Five years ago, Nvidia set out to design a supercomputer-class system powerful enough to train and run its own AI models, such as models for autonomous vehicles, but flexible enough to serve just about any deep-learning researcher. After building multiple iterations of its DGX Pods, Nvidia learned valuable lessons about building a system with modular, scalable units. Then, the pandemic struck.
The COVID-19 outbreak brought new challenges for Nvidia, as it set out to build Selene, the fourth generation of its DGX SuperPODs. Reduced staff and building restrictions complicated their task, but Nvidia managed to go from bare racks in the data center to a fully operational system in just three and-a-half weeks.
Selene is now a Top 10 supercomputer, the fastest industrial system in the US and the fastest MLPerf machine that’s commercially available.
The task of building Selene during the pandemic underscored the benefits of the design principles Nvidia has adopted, and it created a new sense of urgency to get the machine up and running.
“The whole point initially was to enable deployment very, very quickly so that we could get our researchers up and on,” Michael Houston, a chief architect who leads the Nvidia systems team, told reporters. “Nvidia’s the first customer for our machines — so we prove everything out and make sure that the machines and how we specify the pod architectures are rock solid.”
But with the onset of the pandemic, he said, “we wanted to get the machine ready to start doing COVID research, to enable some of our partners like Argonne National Labs, who also have SuperPODs.”
Selene sits in a standard data center next to Nvidia’s Silicon Valley headquarters. It’s comprised of 280 DGX v100 systems — that’s 2,240 Tensor Core GPUs all together. It has 494 Mellanox switches and seven petabytes of all-flash storage.
Since its Spring deployment, Selene has run thousands of jobs a week, often simultaneously. It runs AI data analytics, traditional machine learning and HPC applications.
“It’s not just an AI machine,” Houston said. “It’s one of the best HPC machines in the world, it’s one of the best ML machines in the world, and it’s one of the best AI machines.”
Typically, it take dozens of engineers months to assemble and deploy a supercomputer-class system. Nvidia managed to do it with two-person teams — isolated from each other as a from of social distancing — to unbox and rack systems. Engineers racked up to 60 systems in a day, the maximum their loading dock could handle. Cabling was completed with six-foot distances between people, with virtual logins that let administrators validate cabling remotely.
The systems team defined modules of 20 nodes connected by relatively simple “thin switches.” These scalable units could be laid down incrementally — turned on and tested before the next one was added. Cables were cut at set lengths and bundled together with Velcro.
“It’s designed to be deployed very, very fast,” Houston explained. “Once you have the racks in and power in, the whole design and methodology of what we’ve done is to enable very rapid deployment. You’re actually getting users on incrementally, so our average time from a racked machine to doing a full checkout and handing off to a user is four hours.”
Selene is based on an open architecture Nvidia shares with its customers. In addition to the Argonne National Lab, the University of Florida plans to use the design to build the fastest AI computer in academia. Companies like Lockheed Martin and Microsoft are also using DGX SuperPODs.
The aim of Nvidia’s design, Houston said, is to be able to deploy in any available data center — all the way from telco data centers, which tend to use 7kW racks, all the way up to HPC data centers.

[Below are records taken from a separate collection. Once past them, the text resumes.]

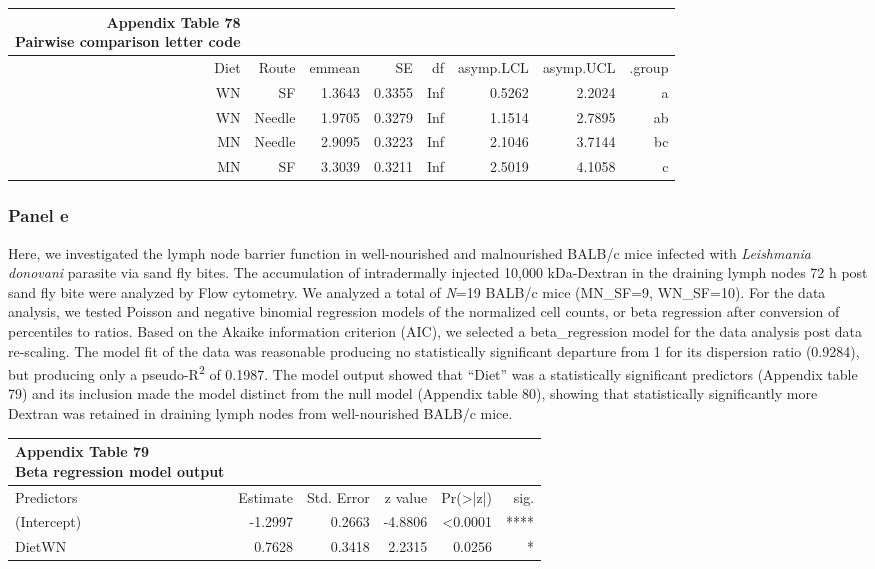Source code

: \documentclass[
  12pt,
  letterpaper,
]{article}
\begin{document}
\begin{longtable}{rrrrrrrr}
\caption*{
{\large \textbf{Appendix Table 78}} \\ 
{\small \textbf{Pairwise comparison letter code}}
} \\ 
\toprule
Diet & Route & emmean & SE & df & asymp.LCL & asymp.UCL & .group \\ 
\midrule\addlinespace[2.5pt]
WN & SF & 1.3643 & 0.3355 & Inf & 0.5262 & 2.2024 &  a   \\ 
WN & Needle & 1.9705 & 0.3279 & Inf & 1.1514 & 2.7895 &  ab  \\ 
MN & Needle & 2.9095 & 0.3223 & Inf & 2.1046 & 3.7144 &   bc \\ 
MN & SF & 3.3039 & 0.3211 & Inf & 2.5019 & 4.1058 &    c \\ 
\bottomrule
\end{longtable}

\subsubsection{Panel e}\label{panel-e}

Here, we investigated the lymph node barrier function in well-nourished and malnourished BALB/c mice infected with \emph{Leishmania donovani} parasite via sand fly bites. The accumulation of intradermally injected 10,000 kDa-Dextran in the draining lymph nodes 72 h post sand fly bite were analyzed by Flow cytometry. We analyzed a total of \emph{N}=19 BALB/c mice (MN\_SF=9, WN\_SF=10). For the data analysis, we tested Poisson and negative binomial regression models of the normalized cell counts, or beta regression after conversion of percentiles to ratios. Based on the Akaike information criterion (AIC), we selected a beta\_regression model for the data analysis post data re-scaling. The model fit of the data was reasonable producing no statistically significant departure from 1 for its dispersion ratio (0.9284), but producing only a pseudo-R\textsuperscript{2} of 0.1987. The model output showed that ``Diet'' was a statistically significant predictors (Appendix table 79) and its inclusion made the model distinct from the null model (Appendix table 80), showing that statistically significantly more Dextran was retained in draining lymph nodes from well-nourished BALB/c mice.

\begin{longtable}{l|rrrrr}
\caption*{
{\large \textbf{Appendix Table 79}} \\ 
{\small \textbf{Beta regression model output}}
} \\ 
\toprule
\multicolumn{1}{l}{Predictors} & Estimate & Std. Error & z value & Pr(>|z|) & sig. \\ 
\midrule\addlinespace[2.5pt]
(Intercept) & -1.2997 & 0.2663 & -4.8806 & <0.0001 & **** \\ 
DietWN & 0.7628 & 0.3418 & 2.2315 & 0.0256 & * \\ 
\bottomrule
\end{longtable}
\end{document}
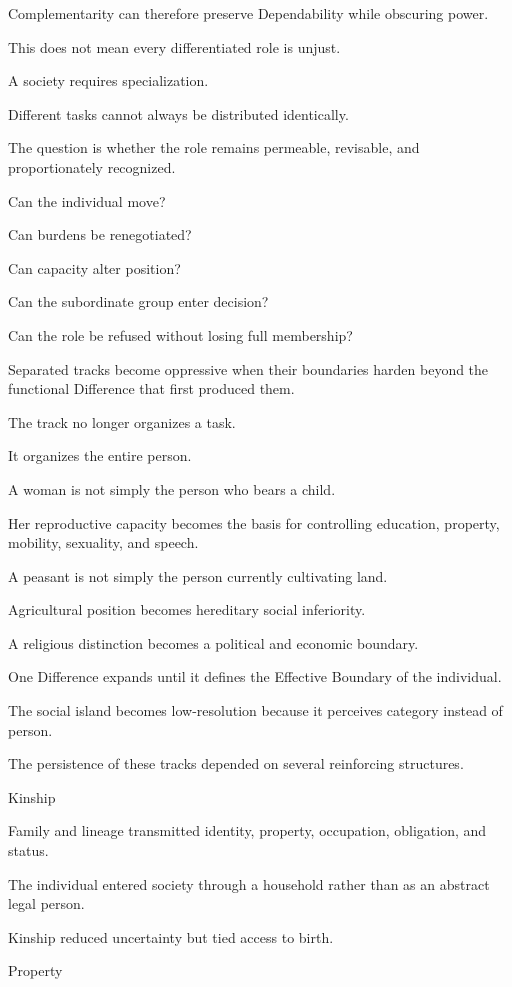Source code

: Complementarity can therefore preserve Dependability while obscuring power.

This does not mean every differentiated role is unjust.

A society requires specialization.

Different tasks cannot always be distributed identically.

The question is whether the role remains permeable, revisable, and proportionately recognized.

Can the individual move?

Can burdens be renegotiated?

Can capacity alter position?

Can the subordinate group enter decision?

Can the role be refused without losing full membership?

Separated tracks become oppressive when their boundaries harden beyond the functional Difference that first produced them.

The track no longer organizes a task.

It organizes the entire person.

A woman is not simply the person who bears a child.

Her reproductive capacity becomes the basis for controlling education, property, mobility, sexuality, and speech.

A peasant is not simply the person currently cultivating land.

Agricultural position becomes hereditary social inferiority.

A religious distinction becomes a political and economic boundary.

One Difference expands until it defines the Effective Boundary of the individual.

The social island becomes low-resolution because it perceives category instead of person.

The persistence of these tracks depended on several reinforcing structures.

Kinship

Family and lineage transmitted identity, property, occupation, obligation, and status.

The individual entered society through a household rather than as an abstract legal person.

Kinship reduced uncertainty but tied access to birth.

Property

That said, “the biggest pull that we’ve been seeing is in HPC facilities and in AI research companies that need to get machines up that are big and fast and proven,” Houston said, “without having to waste a lot of time trying to do custom builds and figure out all of the interconnect trade offs, all the software to make it all work… Both from a software full stack point of view but also from a data center full stack point of view, we’re able to deliver very fast and enable their research.”

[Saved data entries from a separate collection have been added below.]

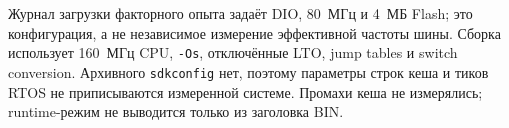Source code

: Журнал загрузки факторного опыта задаёт DIO, 80~МГц и 4~МБ Flash; это конфигурация, а не независимое измерение эффективной частоты шины. Сборка использует 160~МГц CPU, \texttt{-Os}, отключённые LTO, jump tables и switch conversion. Архивного \texttt{sdkconfig} нет, поэтому параметры строк кеша и тиков RTOS не приписываются измеренной системе. Промахи кеша не измерялись; runtime-режим не выводится только из заголовка BIN.

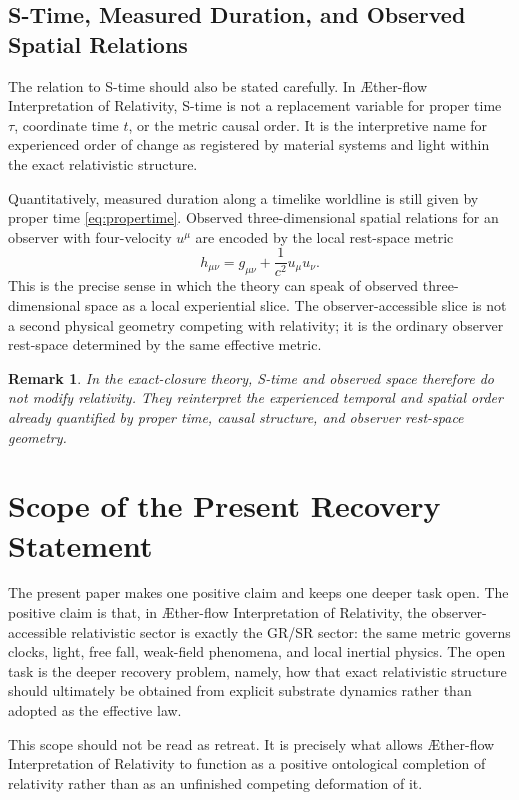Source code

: \documentclass[11pt]{article}
\newcommand{\Aflow}{\AE{}ther-flow}
\newcommand{\TheoryName}{\Aflow{} Interpretation of Relativity}
\newtheorem{remark}{Remark}
\begin{document}
\subsection{S-Time, Measured Duration, and Observed Spatial Relations}

The relation to S-time should also be stated carefully. In \TheoryName{}, S-time is not a replacement variable for proper time \(\tau\), coordinate time \(t\), or the metric causal order. It is the interpretive name for experienced order of change as registered by material systems and light within the exact relativistic structure.

Quantitatively, measured duration along a timelike worldline is still given by proper time \eqref{eq:propertime}. Observed three-dimensional spatial relations for an observer with four-velocity \(u^\mu\) are encoded by the local rest-space metric
\begin{equation}
h_{\mu\nu}
=
g_{\mu\nu}
+
\frac{1}{c^2}u_\mu u_\nu.
\label{eq:spatialprojector}
\end{equation}
This is the precise sense in which the theory can speak of observed three-dimensional space as a local experiential slice. The observer-accessible slice is not a second physical geometry competing with relativity; it is the ordinary observer rest-space determined by the same effective metric.

\begin{remark}
In the exact-closure theory, S-time and observed space therefore do not modify relativity. They reinterpret the experienced temporal and spatial order already quantified by proper time, causal structure, and observer rest-space geometry.
\end{remark}

\section{Scope of the Present Recovery Statement}

The present paper makes one positive claim and keeps one deeper task open. The positive claim is that, in \TheoryName{}, the observer-accessible relativistic sector is exactly the GR/SR sector: the same metric governs clocks, light, free fall, weak-field phenomena, and local inertial physics. The open task is the deeper recovery problem, namely, how that exact relativistic structure should ultimately be obtained from explicit substrate dynamics rather than adopted as the effective law.

This scope should not be read as retreat. It is precisely what allows \TheoryName{} to function as a positive ontological completion of relativity rather than as an unfinished competing deformation of it.
\end{document}
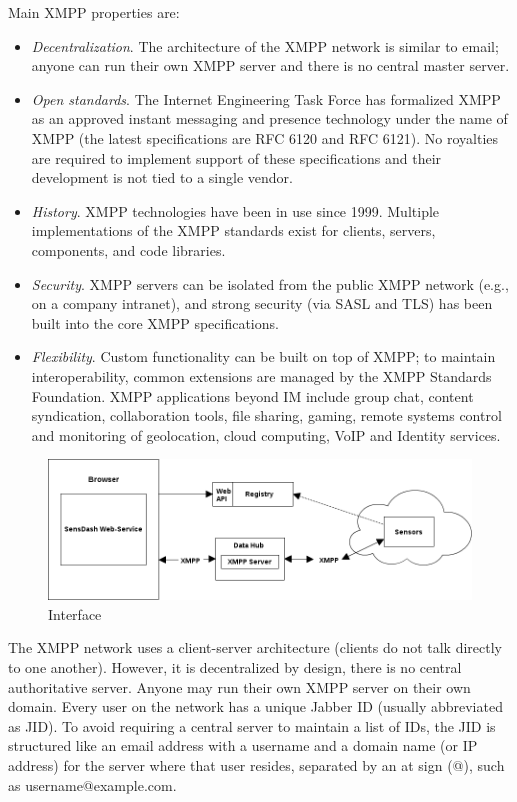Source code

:       Main XMPP properties are:
    \begin{itemize}
      \item \emph{Decentralization}. The architecture of the XMPP network is similar to email; anyone can run their own XMPP server and there is no central master server.
     \item \emph{Open standards}. The Internet Engineering Task Force has formalized XMPP as an approved instant messaging and presence technology under the name of XMPP (the latest specifications are RFC 6120 and RFC 6121). No royalties are required to implement support of these specifications and their development is not tied to a single vendor.
      \item \emph{History}. XMPP technologies have been in use since 1999. Multiple implementations of the XMPP standards exist for clients, servers, components, and code libraries.
      \item \emph{Security}. XMPP servers can be isolated from the public XMPP network (e.g., on a company intranet), and strong security (via SASL and TLS) has been built into the core XMPP specifications.
      \item \emph{Flexibility}. Custom functionality can be built on top of XMPP; to maintain interoperability, common extensions are managed by the XMPP Standards Foundation. XMPP applications beyond IM include group chat, content syndication, collaboration tools, file sharing, gaming, remote systems control and monitoring of geolocation, cloud computing, VoIP and Identity services.
      \end{itemize}

      \begin{figure}[!ht]
      \centering
      \includegraphics[scale=0.5]{images/Interface.png}   
      \caption[Interface]{Interface}
      \label{img:interfaces}                           
      \end{figure}

      The XMPP network uses a client-server architecture (clients do not talk directly to one another). However, it is decentralized by design, there is no central authoritative server. Anyone may run their own XMPP server on their own domain. Every user on the network has a unique Jabber ID (usually abbreviated as JID). To avoid requiring a central server to maintain a list of IDs, the JID is structured like an email address with a username and a domain name (or IP address) for the server where that user resides, separated by an at sign (@), such as username@example.com.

Nvidia targeted 28 kilowatts per rack, which is the most common high-density hyperscaler infrastructure. The team spent significant time on interconnect design to make the system easy to deploy and expandable.

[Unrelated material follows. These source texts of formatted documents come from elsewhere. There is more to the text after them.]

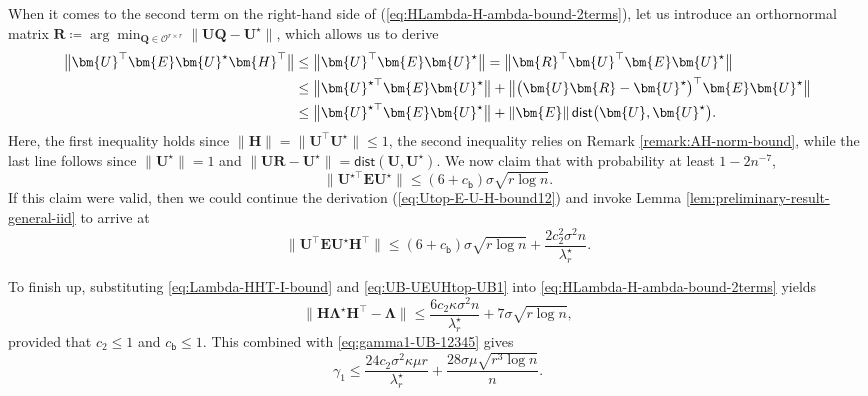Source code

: When it comes to the second term on the right-hand side of (\ref{eq:HLambda-H-ambda-bound-2terms}),
let us introduce an orthornormal matrix $\bm{R}\coloneqq\arg\min_{\bm{Q}\in\mathcal{O}^{r\times r}}\|\bm{U}\bm{Q}-\bm{U}^{\star}\|$,
which allows us to derive
%
\begin{align}
\big\|\bm{U}^{\top}\bm{E}\bm{U}^{\star}\bm{H}^{\top}\big\| & \leq\big\|\bm{U}^{\top}\bm{E}\bm{U}^{\star}\big\|=\big\|\bm{R}^{\top}\bm{U}^{\top}\bm{E}\bm{U}^{\star}\big\| \notag\\
 & \leq\big\|\bm{U}^{\star\top}\bm{E}\bm{U}^{\star}\big\|+\big\|\big(\bm{U}\bm{R}-\bm{U}^{\star}\big)^{\top}\bm{E}\bm{U}^{\star}\big\| \notag\\
	& \leq\big\|\bm{U}^{\star\top}\bm{E}\bm{U}^{\star}\big\|+\|\bm{E}\|\,\mathsf{dist}\big(\bm{U},\bm{U}^{\star}\big). \label{eq:Utop-E-U-H-bound12}
\end{align}
%
Here, the first inequality holds since $\|\bm{H}\|=\|\bm{U}^{\top}\bm{U}^{\star}\|\leq1$,
the second inequality relies on Remark \ref{remark:AH-norm-bound},
while the last line follows since $\|\bm{U}^{\star}\|=1$ and $\|\bm{U}\bm{R}-\bm{U}^{\star}\|=\mathsf{dist}(\bm{U},\bm{U}^{\star})$. 
We now claim that with probability at least $1-2n^{-7}$,
%
\begin{equation}
\|\bm{U}^{\star\top}\bm{E}\bm{U}^{\star}\|\leq(6+c_{\mathsf{b}})\sigma\sqrt{r\log n}.
	\label{eq:claim-Utop-E-Ustar-spectral-norm}
\end{equation}
%
If this claim were valid, then we could continue the derivation (\ref{eq:Utop-E-U-H-bound12}) and invoke Lemma \ref{lem:preliminary-result-general-iid} to arrive at
%
\begin{equation}
\big\|\bm{U}^{\top}\bm{E}\bm{U}^{\star}\bm{H}^{\top}\big\|\leq(6+c_{\mathsf{b}})\sigma\sqrt{r\log n}+\frac{2c_{2}^{2}\sigma^{2}n}{\lambda_{r}^{\star}}.
	\label{eq:UB-UEUHtop-UB1}
\end{equation}
%

To finish up, substituting \eqref{eq:Lambda-HHT-I-bound} and \eqref{eq:UB-UEUHtop-UB1} into \eqref{eq:HLambda-H-ambda-bound-2terms} yields
%
\[
\big\|\bm{H}\bm{\Lambda}^{\star}\bm{H}^{\top}-\bm{\Lambda}\big\|\leq\frac{6c_{2}\kappa\sigma^{2}n}{\lambda_{r}^{\star}}+7\sigma\sqrt{r\log n} , 
\]
%
provided  that $c_2\leq 1$ and $c_{\mathsf{b}}\leq 1$.  
This combined with \eqref{eq:gamma1-UB-12345} gives
%
\begin{equation}
\gamma_{1}\leq\frac{24c_{2}\sigma^{2} \kappa\mu r}{\lambda_{r}^{\star}}+\frac{28\sigma\mu\sqrt{r^{3}\log n}}{n}.
\label{eq:gamma1-UB-2346}
\end{equation}
%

“We learned a lot of hard lessons on expandability on previous architectures,” Houston said, “where to expand the machine we had to massively rewire it. So we wanted a very different approach as we went through this.”
The team split up compute, storage and management fabrics into independent planes, with two network-interface cards per GPU. With this SuperPOD, Nvidia also increased the capacity and throughput of memory and storage links. Four storage tiers span 100 terabyte/second memory links to 100 Gb/s storage pools.
The system was built with layers of automation. For instance, Selene talks to Nvidia staff over a Slack channel as if it were a co-worker, reporting loose cables and isolating malfunctioning hardware so the system can keep running.
Meanwhile, Nvidia uses a telepresence robot from Double Robotics — named Trip — to let staff virtually observe Selene via the robot’s camera and microphone.